I have in front of me two bottles of Crown Royal, both Christmas gifts. One is the standard Deluxe edition, the familiar bottle adorning countless liquor cabinet shelves across the continent. The other is Cask No. 16, an ultra-premium edition finished in cognac casks. It is unclear from the company literature whether there is any difference between the composition or age of the blends, or if the cask finish is the only distinguishing feature, aside from price. Deluxe sells for $28.95 whereas Cask No. 16 commands the unlikely price of $99.95.
Straight from the bottle the differences in aroma are immediately apparent. Deluxe is light, woody, leafy, sweet, and spirity. By contrast Cask 16 is rich, dark, sugary. The more obvious rye notes have been muted in Cask 16. The unmistakeable Crown Royal profile is still present, but less dominant.
Deluxe comes across the palate sweet and minty. There is a distinct herbaceous element, almost agave-like, along with the more typical Canadian caramel notes. Mid-palate it becomes slightly oaky. The finish is rather short.
Cask 16 takes a more supple, subtle approach. One notices the silky body before any of the flavours. The leafy rye notes have all but vanished. After a couple of seconds a very dry fruitiness develops, and persists into the lengthy finish. I’m reminded somewhat of the dry fruit and nut character of Forty Creek. The brown sugar notes from the bottle are much less evident in the mouth. This whisky seems to need some time in the glass to reach its potential. The whole thing is a very subtle, elegant affair.
Both whiskies fall into the medium-bodied range though Cask 16 is considerable thicker and heavier in the mouth.
Deluxe is front-loaded and short on the finish whereas Cask 16 is much the opposite; it takes more time to develop and the finish is where it shines. The dry raisin, brown sugar and gingerbread notes in the finish are very pleasant and well-balanced.
Given time, Cask 16 shows its pedigree. I underestimated it at first. Give it a swirl to coat the glass and then sniff it after a few seconds; gentle spice, sugar, and dried fruit waft up to greet you. Likewise the flavour becomes more assertive after some minutes in the glass. This is Crown Royal at its most luxurious, if not most complex.
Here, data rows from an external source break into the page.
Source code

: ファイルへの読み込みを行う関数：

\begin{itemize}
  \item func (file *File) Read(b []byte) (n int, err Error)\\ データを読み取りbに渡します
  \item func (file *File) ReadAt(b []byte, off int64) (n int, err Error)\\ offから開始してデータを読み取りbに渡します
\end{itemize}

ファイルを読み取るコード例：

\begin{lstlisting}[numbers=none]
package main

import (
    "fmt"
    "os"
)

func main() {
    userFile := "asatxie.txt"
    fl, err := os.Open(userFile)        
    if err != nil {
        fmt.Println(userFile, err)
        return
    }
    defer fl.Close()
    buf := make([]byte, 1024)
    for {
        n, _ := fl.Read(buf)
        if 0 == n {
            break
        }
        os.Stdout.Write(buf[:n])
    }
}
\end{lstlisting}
Deluxe seems to display more obvious rye and, strangely, oak elements in its composition. It is quite soft itself on the palate and really doesn’t give up much to its more expensive brother. In fact the differences between these whiskies are much less than one might expect, given the price difference of over $70. It is not nearly as significant, for instance, as the difference between Gibson’s Sterling and Gibson’s Finest Rare, or Alberta Premium and the Limited Edition bottling. Nevertheless, the differences are present and undeniable. After drinking Cask 16, Deluxe seems to have no finish whatsoever. The dried fruit element is also sorely missed. Deluxe also comes across far more spirity, with more obvious alcohol. It is, in any case, a top-quality blend. Mass produced it may be but put it up against any basic blended whisky and I think it fares quite well.
To conclude, Cask No. 16 might not knock your socks off, especially when taking price into account, but it certainly rewards patience. Canadian whisky is a subtle spirit to begin with, and one must keep that in mind when judging the quality of one as silky as this.